(Problem details) An exact copy of the lines from the top of the data through the line with "मनुष्य को कई" is what you should give, with no pictures in it.

──────── Recorded information ────────

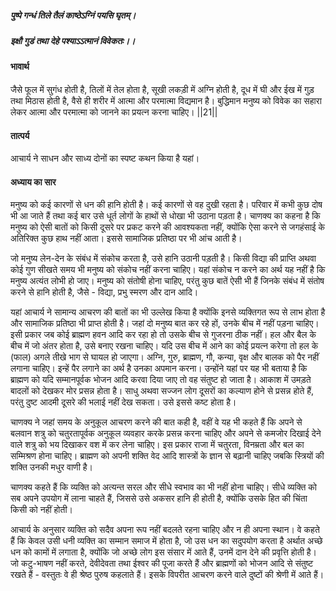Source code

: ##### पुष्पे गन्धं तिले तैलं काष्ठेऽग्निं पयसि घृतम्।
##### इक्षौ गुडं तथा देहे पश्याऽऽत्मानं विवेकतः।। 

#### भावार्थ

जैसे फूल में सुगंध होती है, तिलों में तेल होता है, सूखी लकड़ी में अग्नि होती है, दूध में घी और ईख में गुड़ तथा मिठास होती है, वैसे ही शरीर में आत्मा और परमात्मा विद्यमान है। बुद्धिमान मनुष्य को विवेक का सहारा लेकर आत्मा और परमात्मा को जानने का प्रयत्न करना चाहिए। ||21||

#### तात्पर्य

आचार्य ने साधन और साध्य दोनों का स्पष्ट कथन किया है यहां।

#### अध्याय का सार

मनुष्य को कई कारणों से धन की हानि होती है। कई कारणों से वह दुखी रहता है। परिवार में कभी कुछ दोष भी आ जाते हैं तथा कई बार उसे धूर्त लोगों के हाथों से धोखा भी उठाना पड़ता है। चाणक्य का कहना है कि मनुष्य को ऐसी बातों को किसी दूसरे पर प्रकट करने की आवश्यकता नहीं, क्योंकि ऐसा करने से जगहंसाई के अतिरिक्त कुछ हाथ नहीं आता। इससे सामाजिक प्रतिष्ठा पर भी आंच आती है।

जो मनुष्य लेन-देन के संबंध में संकोच करता है, उसे हानि उठानी पड़ती है। किसी विद्या की प्राप्ति अथवा कोई गुण सीखते समय भी मनुष्य को संकोच नहीं करना चाहिए। यहां संकोच न करने का अर्थ यह नहीं है कि मनुष्य अत्यंत लोभी हो जाए। मनुष्य को संतोषी होना चाहिए, परंतु कुछ बातें ऐसी भी हैं जिनके संबंध में संतोष करने से हानि होती है, जैसे - विद्या, प्रभु स्मरण और दान आदि।

यहां आचार्य ने सामान्य आचरण की बातों का भी उल्लेख किया है क्योंकि इनसे व्यक्तिगत रूप से लाभ होता है और सामाजिक प्रतिष्ठा भी प्राप्त होती है। जहां दो मनुष्य बात कर रहे हों, उनके बीच में नहीं पड़ना चाहिए। इसी प्रकार जब कोई ब्राह्मण हवन आदि कर रहा हो तो उसके बीच से गुजरना ठीक नहीं। हल और बैल के बीच में जो अंतर होता है, उसे बनाए रखना चाहिए। यदि उस बीच में आने का कोई प्रयत्न करेगा तो हल के (फाल) अगले तीखे भाग से घायल हो जाएगा। अग्नि, गुरु, ब्राह्मण, गौ, कन्या, वृक्ष और बालक को पैर नहीं लगाना चाहिए। इन्हें पैर लगाने का अर्थ है उनका अपमान करना। उन्होंने यहां पर यह भी बताया है कि ब्राह्मण को यदि सम्मानपूर्वक भोजन आदि करवा दिया जाए तो वह संतुष्ट हो जाता है। आकाश में उमड़ते बादलों को देखकर मोर प्रसन्न होता है। साधु अथवा सज्जन लोग दूसरों का कल्याण होने से प्रसन्न होते हैं, परंतु दुष्ट आदमी दूसरे की भलाई नहीं देख सकता। उसे इससे कष्ट होता है।

चाणक्य ने जहां समय के अनुकूल आचरण करने की बात कही है, वहीं वे यह भी कहते हैं कि अपने से बलवान शत्रु को चतुरतापूर्वक अनुकूल व्यवहार करके प्रसन्न करना चाहिए और अपने से कमजोर दिखाई देने वाले शत्रु को भय दिखाकर वश में कर लेना चाहिए। इस प्रकार राजा में चतुरता, विनम्रता और बल का सम्मिश्रण होना चाहिए। ब्राह्मण को अपनी शक्ति वेद आदि शास्त्रों के ज्ञान से बढ़ानी चाहिए जबकि स्त्रियों की शक्ति उनकी मधुर वाणी है।

चाणक्य कहते हैं कि व्यक्ति को अत्यन्त सरल और सीधे स्वभाव का भी नहीं होना चाहिए। सीधे व्यक्ति को सब अपने उपयोग में लाना चाहते हैं, जिससे उसे अकसर हानि ही होती है, क्योंकि उसके हित की चिंता किसी को नहीं होती।

आचार्य के अनुसार व्यक्ति को सदैव अपना रूप नहीं बदलते रहना चाहिए और न ही अपना स्थान। वे कहते हैं कि केवल उसी धनी व्यक्ति का सम्मान समाज में होता है, जो उस धन का सदुपयोग करता है अर्थात अच्छे धन को कामों में लगाता है, क्योंकि जो अच्छे लोग इस संसार में आते हैं, उनमें दान देने की प्रवृत्ति होती है। जो कटु-भाषण नहीं करते, देवीदेवता तथा ईश्वर की पूजा करते हैं और ब्राह्मणों को भोजन आदि से संतुष्ट रखते हैं - वस्तुतः वे ही श्रेष्ठ पुरुष कहलाते हैं। इसके विपरीत आचरण करने वाले दुष्टों की श्रेणी में आते हैं।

────────

(Answer space)
Source code

: ##### पुष्पे गन्धं तिले तैलं काष्ठेऽग्निं पयसि घृतम्।
##### इक्षौ गुडं तथा देहे पश्याऽऽत्मानं विवेकतः।। 

#### भावार्थ

जैसे फूल में सुगंध होती है, तिलों में तेल होता है, सूखी लकड़ी में अग्नि होती है, दूध में घी और ईख में गुड़ तथा मिठास होती है, वैसे ही शरीर में आत्मा और परमात्मा विद्यमान है। बुद्धिमान मनुष्य को विवेक का सहारा लेकर आत्मा और परमात्मा को जानने का प्रयत्न करना चाहिए। ||21||

#### तात्पर्य

आचार्य ने साधन और साध्य दोनों का स्पष्ट कथन किया है यहां।

#### अध्याय का सार

मनुष्य को कई कारणों से धन की हानि होती है। कई कारणों से वह दुखी रहता है। परिवार में कभी कुछ दोष भी आ जाते हैं तथा कई बार उसे धूर्त लोगों के हाथों से धोखा भी उठाना पड़ता है। चाणक्य का कहना है कि मनुष्य को ऐसी बातों को किसी दूसरे पर प्रकट करने की आवश्यकता नहीं, क्योंकि ऐसा करने से जगहंसाई के अतिरिक्त कुछ हाथ नहीं आता। इससे सामाजिक प्रतिष्ठा पर भी आंच आती है।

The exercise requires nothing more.